Perhaps one of the most widely recognized applications today is the sharkskin swimsuit in which Olympic swimming champion Michael Phelps set several new world records. This suit contains a plasma coated layer to repel water molecules, designed to help the swimmer glide through the water with minimal resistance.
One of the applications of nanotechnology in the textile industry is in polymeric materials for the production of conventional fibers such as polyester, polyamide and polypropylene at the nanoscale. Nanofibers have good properties such as high specific surface area, small fiber diameter, good filtration properties and high permeability. Common production methods are electrospinning or two-component extrusion (island-in-the-sea technique).
There is significant potential for profitable applications of nanotechnology in textiles. Several applications of nanotechnology can be extended to achieve improved machine performance and textile manufacturing processes. Nanotechnology overcomes the limitations of applying conventional methods to impart certain properties to textile materials. There is no doubt that over the next few years, nanotechnologies will penetrate all areas of the textile industry. However, there are still many elements to be taken into consideration before the industrial commercialization of nanoproducts. First, there is the issue of costs, which in some cases inhibits the development of nanoparticle coatings and makes mass production economically less viable.
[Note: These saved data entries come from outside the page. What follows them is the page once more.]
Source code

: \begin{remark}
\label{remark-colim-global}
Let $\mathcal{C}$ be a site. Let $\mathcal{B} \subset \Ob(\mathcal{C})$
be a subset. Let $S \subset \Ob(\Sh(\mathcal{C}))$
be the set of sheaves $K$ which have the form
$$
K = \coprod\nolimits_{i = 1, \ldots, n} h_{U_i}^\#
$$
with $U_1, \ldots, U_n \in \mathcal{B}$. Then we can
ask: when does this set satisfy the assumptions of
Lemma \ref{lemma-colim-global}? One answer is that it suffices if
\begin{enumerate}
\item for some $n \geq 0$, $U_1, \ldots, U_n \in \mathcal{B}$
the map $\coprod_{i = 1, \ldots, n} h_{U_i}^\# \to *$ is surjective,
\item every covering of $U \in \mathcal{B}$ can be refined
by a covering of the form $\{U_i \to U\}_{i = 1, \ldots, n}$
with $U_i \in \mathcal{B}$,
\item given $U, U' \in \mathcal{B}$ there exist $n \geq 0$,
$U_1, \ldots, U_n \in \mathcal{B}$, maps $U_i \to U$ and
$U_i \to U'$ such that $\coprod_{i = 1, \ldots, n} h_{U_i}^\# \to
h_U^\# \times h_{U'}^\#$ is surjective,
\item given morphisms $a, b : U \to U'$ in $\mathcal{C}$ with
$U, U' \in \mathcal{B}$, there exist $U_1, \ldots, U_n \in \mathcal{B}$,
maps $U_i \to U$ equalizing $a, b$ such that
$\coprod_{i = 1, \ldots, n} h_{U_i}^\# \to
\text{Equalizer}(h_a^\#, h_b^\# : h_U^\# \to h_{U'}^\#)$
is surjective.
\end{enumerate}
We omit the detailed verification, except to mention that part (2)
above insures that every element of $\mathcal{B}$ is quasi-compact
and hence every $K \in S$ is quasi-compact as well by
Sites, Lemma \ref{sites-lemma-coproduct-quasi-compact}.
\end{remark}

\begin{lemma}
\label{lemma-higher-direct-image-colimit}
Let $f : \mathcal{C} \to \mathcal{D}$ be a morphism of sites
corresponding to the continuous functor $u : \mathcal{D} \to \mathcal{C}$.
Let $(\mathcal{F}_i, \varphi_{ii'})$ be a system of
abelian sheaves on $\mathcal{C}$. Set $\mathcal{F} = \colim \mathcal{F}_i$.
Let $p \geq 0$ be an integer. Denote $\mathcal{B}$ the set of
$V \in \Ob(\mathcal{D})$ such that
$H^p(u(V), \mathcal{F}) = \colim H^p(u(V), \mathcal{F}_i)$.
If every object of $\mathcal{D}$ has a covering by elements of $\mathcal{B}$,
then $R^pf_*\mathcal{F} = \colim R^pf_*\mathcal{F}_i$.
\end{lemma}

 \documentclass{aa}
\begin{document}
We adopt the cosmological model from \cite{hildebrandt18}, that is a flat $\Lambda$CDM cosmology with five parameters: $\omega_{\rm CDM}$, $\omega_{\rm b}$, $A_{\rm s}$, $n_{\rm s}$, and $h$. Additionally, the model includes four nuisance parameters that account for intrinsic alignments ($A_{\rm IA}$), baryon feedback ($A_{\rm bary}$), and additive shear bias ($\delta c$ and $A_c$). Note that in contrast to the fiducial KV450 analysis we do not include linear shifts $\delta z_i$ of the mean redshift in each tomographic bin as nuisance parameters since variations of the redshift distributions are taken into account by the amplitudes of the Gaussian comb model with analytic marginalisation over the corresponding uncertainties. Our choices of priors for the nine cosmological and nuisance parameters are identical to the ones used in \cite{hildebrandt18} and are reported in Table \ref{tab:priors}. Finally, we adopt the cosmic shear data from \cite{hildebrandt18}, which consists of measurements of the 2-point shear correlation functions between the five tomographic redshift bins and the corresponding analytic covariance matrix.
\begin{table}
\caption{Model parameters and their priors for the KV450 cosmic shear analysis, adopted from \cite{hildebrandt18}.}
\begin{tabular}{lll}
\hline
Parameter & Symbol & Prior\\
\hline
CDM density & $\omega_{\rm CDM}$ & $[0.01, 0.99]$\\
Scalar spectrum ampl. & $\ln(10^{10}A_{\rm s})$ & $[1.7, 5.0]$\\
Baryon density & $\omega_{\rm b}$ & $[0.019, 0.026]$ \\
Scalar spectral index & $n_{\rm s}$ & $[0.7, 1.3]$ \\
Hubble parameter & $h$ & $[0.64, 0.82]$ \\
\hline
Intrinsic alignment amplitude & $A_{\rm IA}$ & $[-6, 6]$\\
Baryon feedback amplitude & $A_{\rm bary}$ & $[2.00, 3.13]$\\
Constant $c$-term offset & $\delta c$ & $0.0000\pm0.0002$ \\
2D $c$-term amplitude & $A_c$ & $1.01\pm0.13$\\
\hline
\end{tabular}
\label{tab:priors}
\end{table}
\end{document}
Besides the cost, a key point is the question of the impacts of the uncontrolled release of nanoparticles. In general, the state of research on health and environmental issues can be summed up to suggest that the current results of impact studies are limited. In the future, interdisciplinary research collaborations will lead to significant advances in desirable attributes of textile applications.
Further reading on the application of nanotechnology in textile applications
- SC Tjong, Materials Science and Engineering R53 (2006) 73-197.
- Mulcahy E ,; Nano 9 (2008) 4-5.
- Sparkle Intertek Labtest, Nanotechnology in the Textile and Clothing Industry, Volume TX 001 (2006).
- Kathivelu S., D’Souza L., Dhurai B. Indian Journal of Science and Technology 1 (2008).
- Wong YWH, Yuen CWM, Leung MYS, Ku SKA, Lam HLI, Autex Research Journal 6  (2006).
- Sawhney APS, Cordon B., Singh KV, Pang SS, Li G., Hui D., Textile Research Journal 78  (2008) 731-739.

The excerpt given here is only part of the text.